To beat writer's block, you need to write.
I learned this from Julia Cameron and then Anne Lamott drove it home.
Write three pages, longhand. This is what Julia Cameron advises in The Artist's Way and I what I did for the 12 weeks that I followed her program.
Then I switched to doing my "morning pages," as she calls them, on the computer. Then I stopped altogether.
Then I became blocked.
On the computer it turns out, I was editing myself, which is fine when I am drafting an essay but not when I am trying to unlock my creative muse. The editing also took longer and made it feel more like a chore.
I am now getting started most days by hand writing those three pages. Often, by the time I'm done, I have a pretty good idea of what I am going to write that day.
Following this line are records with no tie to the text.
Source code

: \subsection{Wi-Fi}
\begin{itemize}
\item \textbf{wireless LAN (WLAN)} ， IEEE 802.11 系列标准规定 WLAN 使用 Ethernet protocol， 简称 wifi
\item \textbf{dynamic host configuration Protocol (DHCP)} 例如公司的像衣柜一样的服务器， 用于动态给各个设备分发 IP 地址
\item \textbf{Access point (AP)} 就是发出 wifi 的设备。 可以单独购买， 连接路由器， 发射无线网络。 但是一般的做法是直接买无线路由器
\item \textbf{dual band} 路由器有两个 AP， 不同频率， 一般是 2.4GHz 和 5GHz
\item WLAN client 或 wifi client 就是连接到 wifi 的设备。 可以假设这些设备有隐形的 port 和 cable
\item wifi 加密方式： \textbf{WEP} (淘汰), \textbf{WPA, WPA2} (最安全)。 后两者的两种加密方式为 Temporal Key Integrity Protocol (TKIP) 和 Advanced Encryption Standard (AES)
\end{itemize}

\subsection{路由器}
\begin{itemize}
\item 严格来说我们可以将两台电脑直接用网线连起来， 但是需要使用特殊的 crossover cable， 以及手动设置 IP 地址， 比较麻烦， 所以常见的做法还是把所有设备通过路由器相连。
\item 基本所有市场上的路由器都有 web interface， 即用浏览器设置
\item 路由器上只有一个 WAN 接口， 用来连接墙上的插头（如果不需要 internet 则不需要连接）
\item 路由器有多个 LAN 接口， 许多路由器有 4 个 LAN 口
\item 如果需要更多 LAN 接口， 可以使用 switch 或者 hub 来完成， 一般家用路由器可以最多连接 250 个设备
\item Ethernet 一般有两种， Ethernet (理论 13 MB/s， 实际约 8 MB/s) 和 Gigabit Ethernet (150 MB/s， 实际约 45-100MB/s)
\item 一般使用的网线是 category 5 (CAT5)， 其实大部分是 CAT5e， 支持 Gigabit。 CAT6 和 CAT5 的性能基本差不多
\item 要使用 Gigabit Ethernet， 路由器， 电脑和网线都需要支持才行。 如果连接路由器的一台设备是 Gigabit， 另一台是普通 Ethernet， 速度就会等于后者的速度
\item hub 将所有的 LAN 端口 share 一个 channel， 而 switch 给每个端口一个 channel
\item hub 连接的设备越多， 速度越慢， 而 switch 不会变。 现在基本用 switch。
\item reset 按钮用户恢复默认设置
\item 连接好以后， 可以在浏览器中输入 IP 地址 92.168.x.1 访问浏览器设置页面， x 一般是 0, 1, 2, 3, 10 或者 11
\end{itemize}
I wish I didn't have to keep being reminded to do the things that are good for me.
I would save myself a lot of grief.
2 comments:
Oh yeah! Things that are good for you ARE harder to remember. I'm sure that's why history repeats itself so often.
I can't hand write worth a darn. I write so slow, my brain is a couple of sentences ahead of my pen, and by the time I've made progress, entire paragraphs are missing.
I like to use the computer because it has spell check. I don't fix stuff on the spot, but I do go back and edit once I've reached the end.
My blogging suffers from another creativity blockage... lack of time!